Why did you decide to create a newsletter and how did you grow that community?
"We have a bunch of really successful newsletters, but we have never run one for just a series of articles on a single topic, that's something we thought was worth trying with this series because who knows what we can learn from the experiment?
"For the series I interviewed more than 100 people over the year so the first thing I did was to reach out to them as I had done over the time of my writing. Quartz recently launched an Obsession newsletter, so I wrote for that in the lead up to the series on topics related to carbon capture. We also promoted it the Daily Brief newsletter, on Twitter, and in other shorter stories related to the topic that I was writing for the website.
"All of those approaches were aimed at finding these people who are interested in these stories and providing them with a service for a subject that is controversial, not well understood, but that is also crucial for our fight against climate change.
"I definitely used material from things that couldn't make it into the final pieces, but also these stories are features, so they are evergreen in the sense that these are developments that will take many years to come true, so the articles have a long life. However I wanted to get across a sense of urgency and importance through the newsletter."
After 30,834 words, my @qz series "The Race to Zero Emissions" ends today. It's been an intense two weeks, and I've been blown away by the response. Thank you to all those who read some of it.— Akshat Rathi (@AkshatRathi) December 15, 2017
For those who didn't, here's a what-you-need-to-know thread 👇
What were some of the challenges you faced working on this project?
"There were two big challenges: one was that the technology itself is quite dry – I've reported on a lot of science stories before and they are exciting and people can relate to them very quickly. In climate change, if there is a video of the polar bears starving, people are immediately connected to it; you hear about national disasters and people are able to empathise with what others are going through. Carbon capture is not that, so the crucial challenge for me for this series was that I needed to make the storytelling much more engaging because of the inherent difficulty of the subject.

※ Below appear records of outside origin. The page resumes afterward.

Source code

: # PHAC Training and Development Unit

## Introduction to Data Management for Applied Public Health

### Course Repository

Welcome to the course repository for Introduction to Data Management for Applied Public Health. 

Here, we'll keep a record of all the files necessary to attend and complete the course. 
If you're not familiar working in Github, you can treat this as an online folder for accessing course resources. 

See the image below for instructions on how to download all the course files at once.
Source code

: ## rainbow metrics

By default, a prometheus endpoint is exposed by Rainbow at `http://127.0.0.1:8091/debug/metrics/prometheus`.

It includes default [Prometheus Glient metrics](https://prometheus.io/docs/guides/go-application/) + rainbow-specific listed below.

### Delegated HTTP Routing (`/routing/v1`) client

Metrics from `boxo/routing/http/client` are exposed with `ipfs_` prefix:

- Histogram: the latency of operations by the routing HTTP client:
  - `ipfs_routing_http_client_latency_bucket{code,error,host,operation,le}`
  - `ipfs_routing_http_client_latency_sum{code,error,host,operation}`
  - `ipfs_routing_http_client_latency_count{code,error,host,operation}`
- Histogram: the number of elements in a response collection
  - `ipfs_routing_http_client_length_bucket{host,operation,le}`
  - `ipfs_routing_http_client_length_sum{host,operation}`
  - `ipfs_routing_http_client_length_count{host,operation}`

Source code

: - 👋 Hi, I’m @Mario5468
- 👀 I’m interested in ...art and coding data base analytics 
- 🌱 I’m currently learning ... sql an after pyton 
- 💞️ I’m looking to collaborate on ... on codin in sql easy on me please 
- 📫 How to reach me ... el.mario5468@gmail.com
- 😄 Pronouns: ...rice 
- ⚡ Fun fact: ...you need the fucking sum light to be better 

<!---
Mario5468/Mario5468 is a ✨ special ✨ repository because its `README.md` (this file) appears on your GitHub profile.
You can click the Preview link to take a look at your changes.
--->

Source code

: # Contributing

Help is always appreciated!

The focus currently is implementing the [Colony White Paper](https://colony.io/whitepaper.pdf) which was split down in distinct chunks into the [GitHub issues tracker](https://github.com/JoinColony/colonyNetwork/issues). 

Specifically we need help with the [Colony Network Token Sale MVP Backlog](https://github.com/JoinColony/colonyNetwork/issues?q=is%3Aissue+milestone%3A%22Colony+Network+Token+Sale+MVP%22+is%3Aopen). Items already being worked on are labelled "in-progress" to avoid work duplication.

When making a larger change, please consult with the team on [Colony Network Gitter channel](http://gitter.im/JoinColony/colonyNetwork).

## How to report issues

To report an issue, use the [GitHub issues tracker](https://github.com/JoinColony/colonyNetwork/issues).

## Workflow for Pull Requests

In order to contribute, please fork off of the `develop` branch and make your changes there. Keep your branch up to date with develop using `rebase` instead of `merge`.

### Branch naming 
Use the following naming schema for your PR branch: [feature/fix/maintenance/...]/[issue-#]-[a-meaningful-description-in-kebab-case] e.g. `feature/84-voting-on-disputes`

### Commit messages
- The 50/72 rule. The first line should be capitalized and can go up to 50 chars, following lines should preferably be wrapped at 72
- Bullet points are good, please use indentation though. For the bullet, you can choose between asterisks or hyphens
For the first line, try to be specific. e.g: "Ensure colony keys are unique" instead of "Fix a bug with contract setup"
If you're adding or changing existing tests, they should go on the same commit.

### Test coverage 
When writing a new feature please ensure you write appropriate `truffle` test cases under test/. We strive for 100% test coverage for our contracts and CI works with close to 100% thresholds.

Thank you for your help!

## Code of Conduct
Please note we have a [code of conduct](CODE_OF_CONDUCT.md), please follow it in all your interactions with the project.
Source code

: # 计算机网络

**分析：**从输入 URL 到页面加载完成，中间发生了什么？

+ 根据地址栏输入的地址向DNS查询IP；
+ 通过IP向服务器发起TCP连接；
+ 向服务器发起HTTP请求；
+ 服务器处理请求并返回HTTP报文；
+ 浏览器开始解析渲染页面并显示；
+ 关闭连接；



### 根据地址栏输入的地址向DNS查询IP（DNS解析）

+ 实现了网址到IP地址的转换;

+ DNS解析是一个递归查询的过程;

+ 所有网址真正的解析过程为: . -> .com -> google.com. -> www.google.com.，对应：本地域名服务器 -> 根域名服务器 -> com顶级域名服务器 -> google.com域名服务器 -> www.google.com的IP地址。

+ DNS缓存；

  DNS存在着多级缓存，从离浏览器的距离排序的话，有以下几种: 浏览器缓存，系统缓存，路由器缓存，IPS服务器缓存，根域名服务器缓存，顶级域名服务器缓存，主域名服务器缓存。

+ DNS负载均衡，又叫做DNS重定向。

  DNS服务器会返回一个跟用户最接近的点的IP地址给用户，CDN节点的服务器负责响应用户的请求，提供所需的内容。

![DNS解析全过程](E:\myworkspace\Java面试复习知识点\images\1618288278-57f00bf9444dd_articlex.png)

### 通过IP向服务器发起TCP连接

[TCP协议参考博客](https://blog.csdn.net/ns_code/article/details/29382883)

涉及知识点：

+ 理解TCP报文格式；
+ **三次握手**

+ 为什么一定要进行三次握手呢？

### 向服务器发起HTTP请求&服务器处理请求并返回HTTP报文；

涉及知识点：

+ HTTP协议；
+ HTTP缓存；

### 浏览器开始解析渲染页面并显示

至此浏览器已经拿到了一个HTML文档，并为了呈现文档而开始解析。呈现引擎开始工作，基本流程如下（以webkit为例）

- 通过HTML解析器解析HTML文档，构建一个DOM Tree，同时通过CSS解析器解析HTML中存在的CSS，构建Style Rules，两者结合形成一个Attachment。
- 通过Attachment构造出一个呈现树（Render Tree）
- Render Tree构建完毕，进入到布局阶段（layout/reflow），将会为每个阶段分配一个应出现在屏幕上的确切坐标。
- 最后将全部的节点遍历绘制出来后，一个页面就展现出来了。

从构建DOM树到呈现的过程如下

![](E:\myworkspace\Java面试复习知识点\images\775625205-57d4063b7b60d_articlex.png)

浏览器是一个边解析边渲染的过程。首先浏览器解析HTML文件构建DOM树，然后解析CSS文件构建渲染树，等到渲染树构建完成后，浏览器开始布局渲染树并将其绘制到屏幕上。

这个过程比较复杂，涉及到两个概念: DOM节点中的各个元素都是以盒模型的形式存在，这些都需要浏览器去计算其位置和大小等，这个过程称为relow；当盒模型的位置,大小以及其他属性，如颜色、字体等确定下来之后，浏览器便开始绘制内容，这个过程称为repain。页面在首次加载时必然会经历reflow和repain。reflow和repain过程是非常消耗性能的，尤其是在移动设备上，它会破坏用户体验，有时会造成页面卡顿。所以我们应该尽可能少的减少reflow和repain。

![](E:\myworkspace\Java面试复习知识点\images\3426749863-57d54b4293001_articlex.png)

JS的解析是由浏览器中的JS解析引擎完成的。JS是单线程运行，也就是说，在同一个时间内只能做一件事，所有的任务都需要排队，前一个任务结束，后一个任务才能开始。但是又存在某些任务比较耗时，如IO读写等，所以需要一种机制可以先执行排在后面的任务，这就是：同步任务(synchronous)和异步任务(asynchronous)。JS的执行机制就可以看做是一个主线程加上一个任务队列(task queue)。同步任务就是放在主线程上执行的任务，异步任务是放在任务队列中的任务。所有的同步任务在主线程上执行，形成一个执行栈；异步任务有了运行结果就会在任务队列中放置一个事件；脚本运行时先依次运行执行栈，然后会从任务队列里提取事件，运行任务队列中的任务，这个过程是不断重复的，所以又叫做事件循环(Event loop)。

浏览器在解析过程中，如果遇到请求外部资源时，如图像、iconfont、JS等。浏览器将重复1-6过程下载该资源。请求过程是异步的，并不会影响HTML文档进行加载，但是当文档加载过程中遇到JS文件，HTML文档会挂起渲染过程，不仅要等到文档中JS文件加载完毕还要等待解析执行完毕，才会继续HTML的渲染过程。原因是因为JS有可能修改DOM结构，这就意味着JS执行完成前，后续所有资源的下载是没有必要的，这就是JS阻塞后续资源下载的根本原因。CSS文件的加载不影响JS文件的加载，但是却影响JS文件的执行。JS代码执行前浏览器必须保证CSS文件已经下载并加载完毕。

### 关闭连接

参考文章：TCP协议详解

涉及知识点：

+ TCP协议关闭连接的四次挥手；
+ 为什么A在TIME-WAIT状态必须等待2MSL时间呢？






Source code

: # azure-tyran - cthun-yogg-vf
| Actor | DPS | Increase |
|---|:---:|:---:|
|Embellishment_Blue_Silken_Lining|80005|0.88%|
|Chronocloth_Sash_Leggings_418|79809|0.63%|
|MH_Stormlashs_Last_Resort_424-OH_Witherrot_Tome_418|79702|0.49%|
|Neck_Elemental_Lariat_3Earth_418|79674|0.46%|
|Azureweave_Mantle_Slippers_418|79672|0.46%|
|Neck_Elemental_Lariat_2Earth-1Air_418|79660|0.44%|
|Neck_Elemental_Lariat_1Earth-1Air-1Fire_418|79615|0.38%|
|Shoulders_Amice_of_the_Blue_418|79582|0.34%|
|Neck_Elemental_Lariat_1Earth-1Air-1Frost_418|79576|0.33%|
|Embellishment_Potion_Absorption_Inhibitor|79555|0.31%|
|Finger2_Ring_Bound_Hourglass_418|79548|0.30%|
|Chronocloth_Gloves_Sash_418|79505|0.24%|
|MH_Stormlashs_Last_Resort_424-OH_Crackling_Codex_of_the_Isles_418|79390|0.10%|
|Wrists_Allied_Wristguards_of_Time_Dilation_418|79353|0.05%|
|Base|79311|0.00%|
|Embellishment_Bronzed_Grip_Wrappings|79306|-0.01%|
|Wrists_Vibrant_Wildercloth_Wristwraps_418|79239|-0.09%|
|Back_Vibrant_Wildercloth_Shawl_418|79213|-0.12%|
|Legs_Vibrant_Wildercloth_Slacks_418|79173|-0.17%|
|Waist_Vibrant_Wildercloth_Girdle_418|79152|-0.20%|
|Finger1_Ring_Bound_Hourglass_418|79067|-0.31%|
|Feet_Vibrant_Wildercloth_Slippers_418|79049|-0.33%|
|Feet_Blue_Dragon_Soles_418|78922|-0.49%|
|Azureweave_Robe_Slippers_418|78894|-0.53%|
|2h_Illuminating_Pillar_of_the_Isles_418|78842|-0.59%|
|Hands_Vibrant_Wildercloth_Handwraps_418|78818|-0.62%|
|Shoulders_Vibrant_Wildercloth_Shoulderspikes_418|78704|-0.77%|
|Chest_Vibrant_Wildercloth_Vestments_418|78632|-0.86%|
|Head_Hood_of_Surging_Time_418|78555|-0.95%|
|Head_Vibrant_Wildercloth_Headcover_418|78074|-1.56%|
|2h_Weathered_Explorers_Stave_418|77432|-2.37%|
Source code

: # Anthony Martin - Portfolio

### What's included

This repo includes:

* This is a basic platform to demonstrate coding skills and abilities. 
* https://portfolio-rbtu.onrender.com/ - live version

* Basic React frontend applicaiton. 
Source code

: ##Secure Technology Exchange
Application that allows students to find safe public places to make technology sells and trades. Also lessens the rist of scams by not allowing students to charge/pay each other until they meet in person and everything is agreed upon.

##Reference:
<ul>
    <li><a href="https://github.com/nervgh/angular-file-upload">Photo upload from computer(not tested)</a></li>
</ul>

"The second challenge would be that the series is about climate change but it's also about economics, policy, finance, but it's also about cement and steel and coal power and natural gas power, and about batteries and the electric grid... so it brings all of these disparate subjects together in a package. I have never done science or business reporting before at a scale where I had to connect so many dots into a single story, so that was difficult."
You have a background in chemistry and chemical engineering – do you think having this expertise helped you approach the topic in a different way?
"I would say you don't need a science background to be able to cover science, I know many people who don't and they do a good job. It helps to have the background because you are able to speak to researchers and professionals in the field in their own language, which may be jargony, but you are able to capture it because you understand it. There is also a sense I get that people respect a person who has expertise in a certain area, so I have been told many times by different sources 'you know this because you studied this' and then they go on to explain it.
"If there is an advantage it's also that I am able to sniff out stories which are maybe passed out by others who don't know the subject, but I also think if you spend enough time regardless of your training you'd be able to sense those stories. I think what it provides me is a shortcut. In today's world where reporters aren't given that much time or travel budget to go and meet people, having this sort of background is actually pretty useful."